I did just look at last year’s roster for UNC, and there were more NC kids than I expected. I am guessing not many make the starting lineup, but I could be wrong. Still it was about a third of the roster. The school is getting a lot of top recruits from around the country in S’s sport right now, so that mix may change.
Lots of differences between the schools in S’s sport specifically. To be honest I don’t know which one he would prefer in that regard. But at least for him personally, one’s strengths are the other’s weaknesses. That’s probably the primary driver of which he would be interested in.
I didn’t know if one school was more athlete friendly (again, non-basketball). I guess that’s the factor I don’t know anything about. Is Duke more like an Ivy, i.e. we have sports, but athletes are treated pretty much like everyone else? And is UNC more like a stereotypical large state school, where the athletes play an outsized role on campus and have access to better food, early class registration, more tutors, etc. than the non-athletes? Or are the schools similar in their treatment of athletes?

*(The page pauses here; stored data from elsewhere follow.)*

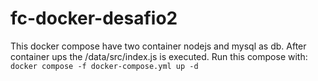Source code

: # fc-docker-desafio2
This docker compose have two container nodejs and mysql as db. After container ups the /data/src/index.js is executed. Run this compose with:
`docker compose -f docker-compose.yml up -d`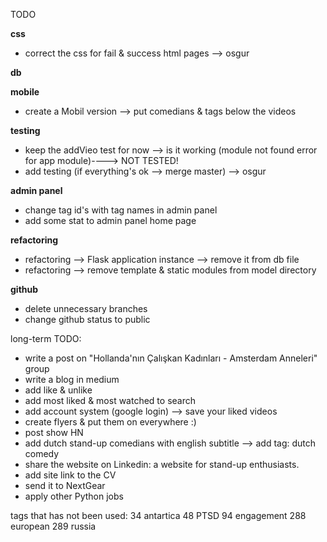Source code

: TODO

**css**
* correct the css for fail & success html pages --> osgur

**db**

**mobile**
* create a Mobil version —> put comedians & tags below the videos
  
**testing**
* keep the addVieo test for now --> is it working (module not found error for app module)----> NOT TESTED!
* add testing (if everything's ok --> merge master) --> osgur
  
**admin panel**
* change tag id's with tag names in admin panel
* add some stat to admin panel home page
   
**refactoring**
* refactoring --> Flask application instance --> remove it from db file 
* refactoring --> remove template & static modules from model directory

**github**
* delete unnecessary branches
* change github status to public



long-term TODO:
* write a post on "Hollanda'nın Çalışkan Kadınları - Amsterdam Anneleri" group
* write a blog in medium
* add like & unlike
* add most liked & most watched to search
* add account system (google login) --> save your liked videos
* create flyers & put them on everywhere :)
* post show HN
* add dutch stand-up comedians with english subtitle --> add tag: dutch comedy
* share the website on Linkedin: a website for stand-up enthusiasts.
* add site link to the CV 
* send it to NextGear 
* apply other Python jobs


tags that has not been used:
34 antartica
48 PTSD
94 engagement
288 european
289 russia



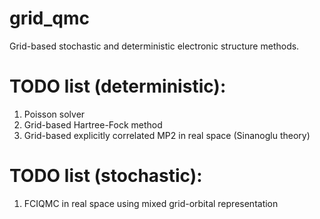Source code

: # grid_qmc

Grid-based stochastic and deterministic electronic structure methods.

# TODO list (deterministic):
1. Poisson solver
2. Grid-based Hartree-Fock method
3. Grid-based explicitly correlated MP2 in real space (Sinanoglu theory)

# TODO list (stochastic):
1. FCIQMC in real space using mixed grid-orbital representation
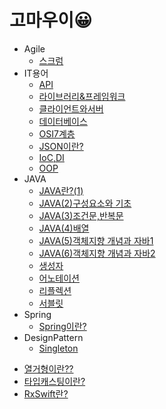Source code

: # 고마우이😀
  
* Agile
   - [스크럼](https://github.com/ssyy0122/TIL/blob/master/Agile/%EC%8A%A4%ED%81%AC%EB%9F%BC%EC%9D%98%20%EC%9A%A9%EC%96%B4%EB%93%A4%EA%B3%BC%20%EC%A0%95%EC%9D%98.md)
* IT용어
   - [API](https://github.com/ssyy0122/TIL/blob/master/IT%EC%9A%A9%EC%96%B4/API.md)
   - [라이브러리&프레임워크](https://github.com/ssyy0122/TIL/blob/master/IT%EC%9A%A9%EC%96%B4/%EB%9D%BC%EC%9D%B4%EB%B8%8C%EB%9F%AC%EB%A6%AC%26%ED%94%84%EB%A0%88%EC%9E%84%EC%9B%8C%ED%81%AC.md)
   - [클라이언트와서버](https://github.com/ssyy0122/TIL/blob/master/IT%EC%9A%A9%EC%96%B4/%ED%81%B4%EB%9D%BC%EC%9D%B4%EC%96%B8%ED%8A%B8%EC%99%80%EC%84%9C%EB%B2%84.md)
   - [데이터베이스](https://github.com/ssyy0122/TIL/blob/master/IT%EC%9A%A9%EC%96%B4/%EB%8D%B0%EC%9D%B4%ED%84%B0%EB%B2%A0%EC%9D%B4%EC%8A%A4.md)
   - [OSI7계층](https://github.com/ssyy0122/TIL/blob/master/IT%EC%9A%A9%EC%96%B4/OSI7%EA%B3%84%EC%B8%B5.md)
   - [JSON이란?](https://github.com/ssyy0122/TIL/blob/master/IT%EC%9A%A9%EC%96%B4/JSON%EC%9D%B4%EB%9E%80%3F.md)
   - [IoC,DI](https://github.com/ssyy0122/TIL/blob/master/IT%EC%9A%A9%EC%96%B4/IoC%2CDI.md)
   - [OOP](https://github.com/ssyy0122/TIL/blob/master/IT%EC%9A%A9%EC%96%B4/OOP.md)
 * JAVA
   - [JAVA란?(1)](https://github.com/ssyy0122/TIL/blob/master/JAVA/JAVA.md)
   - [JAVA(2)구성요소와 기초](https://github.com/ssyy0122/TIL/blob/master/JAVA/JAVA(2)%EA%B5%AC%EC%84%B1%EC%9A%94%EC%86%8C%EC%99%80%20%EA%B8%B0%EC%B4%88.md)
   - [JAVA(3)조건문,반복문](https://github.com/ssyy0122/TIL/blob/master/JAVA/JAVA(3)%EC%A1%B0%EA%B1%B4%EB%AC%B8%2C%EB%B0%98%EB%B3%B5%EB%AC%B8.md)
   - [JAVA(4)배열](https://github.com/ssyy0122/TIL/blob/master/JAVA/JAVA(4)%EB%B0%B0%EC%97%B4.md)
   - [JAVA(5)객체지향 개념과 자바1](https://github.com/ssyy0122/TIL/blob/master/JAVA/JAVA(5)%EA%B0%9D%EC%B2%B4%EC%A7%80%ED%96%A5%20%EA%B0%9C%EB%85%90%EA%B3%BC%20%EC%9E%90%EB%B0%941.md)
   - [JAVA(6)객체지향 개념과 자바2](https://github.com/ssyy0122/TIL/blob/master/JAVA/JAVA(6)%EA%B0%9D%EC%B2%B4%EC%A7%80%ED%96%A5%20%EA%B0%9C%EB%85%90%EA%B3%BC%20%EC%9E%90%EB%B0%942.md)
   - [생성자](https://github.com/ssyy0122/TIL/blob/master/JAVA/%EC%83%9D%EC%84%B1%EC%9E%90.md)
   - [어노테이션](https://github.com/ssyy0122/TIL/blob/master/JAVA/%EC%96%B4%EB%85%B8%ED%85%8C%EC%9D%B4%EC%85%98.md)
   - [리플렉션](https://github.com/ssyy0122/TIL/blob/master/JAVA/%EB%A6%AC%ED%94%8C%EB%A0%89%EC%85%98(Reflection).md)
   - [서블릿](https://github.com/ssyy0122/TIL/blob/master/JAVA/%EC%84%9C%EB%B8%94%EB%A6%BF(servlet).md)
 * Spring
   - [Spring이란?](https://github.com/ssyy0122/TIL/blob/master/Spring/Spring%EC%9D%B4%EB%9E%80%3F.md)
 * DesignPattern
   - [Singleton](https://github.com/ssyy0122/TIL/blob/master/DesignPattern/Singleton.md)
  
  
  
  - [열거형이란??](https://github.com/ssyy0122/TIL/blob/master/Swift/type_casting.md)
   - [타입캐스팅이란?](https://github.com/ssyy0122/TIL/blob/master/Swift/%EC%97%B4%EA%B1%B0%ED%98%95(enum).md)
   - [RxSwift란?](https://github.com/ssyy0122/TIL/blob/master/Swift/Rxswift_basic.md)

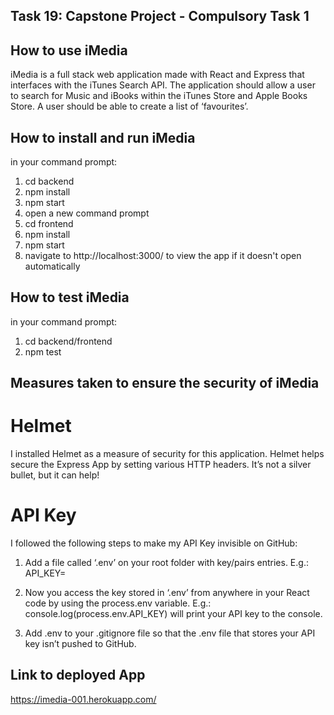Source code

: ## Task 19: Capstone Project - Compulsory Task 1 

## How to use iMedia

iMedia is a full stack web application made with React and Express that interfaces with the iTunes Search API. The application should allow a user to search for Music and iBooks within the iTunes Store and Apple Books Store. A user should be able to create a list of ‘favourites’.

## How to install and run iMedia

in your command prompt:

1. cd backend 
2. npm install
3. npm start
4. open a new command prompt
5. cd frontend
6. npm install
7. npm start
8. navigate to http://localhost:3000/ to view the app if it doesn't open automatically  

## How to test iMedia

in your command prompt: 

1. cd backend/frontend
2. npm test 

## Measures taken to ensure the security of iMedia

# Helmet 

I installed Helmet as a measure of security for this application. Helmet helps secure the Express App by setting various HTTP headers. It’s not a silver bullet, but it can help!

# API Key

I followed the following steps to make my API Key invisible on GitHub:

1. Add a file called ‘.env’ on your root folder with key/pairs entries.
E.g.: API_KEY=<yourKey>

2. Now you access the key stored in ‘.env’ from anywhere in your React code by using
the process.env variable.
E.g.: console.log(process.env.API_KEY) will print your API key to the
console.

3. Add .env to your .gitignore file so that the .env file that stores your API key isn’t
pushed to GitHub.

## Link to deployed App

https://imedia-001.herokuapp.com/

Both schools have top programs in basketball and lacrosse. and those players are BMOC (or women). I don’t think athletes are treated the same as other students at either school. Sometimes better, sometimes worse. The Duke lacrosse players were treated pretty unfairly by the school and community. The UNC athletes were getting easy A’s in ‘paper’ classes until that was shut down.
Almost all schools we looked at, big or small, have a registration preference for athletes because of practice times. My daughter has never had a problem getting a class, but then her non-athlete sister has also never had a problem either. When I was a student a million years ago, football and basketball players had training tables but I think they now eat in the regular student dining rooms except on game days and when traveling. Then it’s up to the coaches budgets what they get to eat. My daughter’s coach gives them a budget when they go to a restaurant, her boyfriend’s team (same sport) eats family style at places like Olive Garden. Bigger team, bigger boys to feed. Free breadsticks.
I’m assuming both Duke and UNC coaches have quite a bit of pull. Does anyone know if it is like an Ivy (i.e., coach gets x number of slots as long as they pass the preread)? Or are they given more leeway? I don’t really know how that works for the top academic but non-Ivy schools. Also I don’t know if UNC is given more flexibility since it isn’t on quite the same academic plane. Although I’m OOS, so that may be a factor there too.
Coaches at these schools have a certain number of verbal commitment slots that are provided to them by admissions. So it’s pretty much like Ivies, except that some of the Duke and UNC kids who verbally commit will get scholarships but not all. Then there are kids who missed out on verbal commitment slots but are still recruited. They will get a letter of support from the coach, but their admission is much less automatic than for kids who verbally committed. If UNC gets more leeway, that would just be that they can admit kids with lower academics and maybe they have a few more verbal commitment slots, but I’m not positive about that.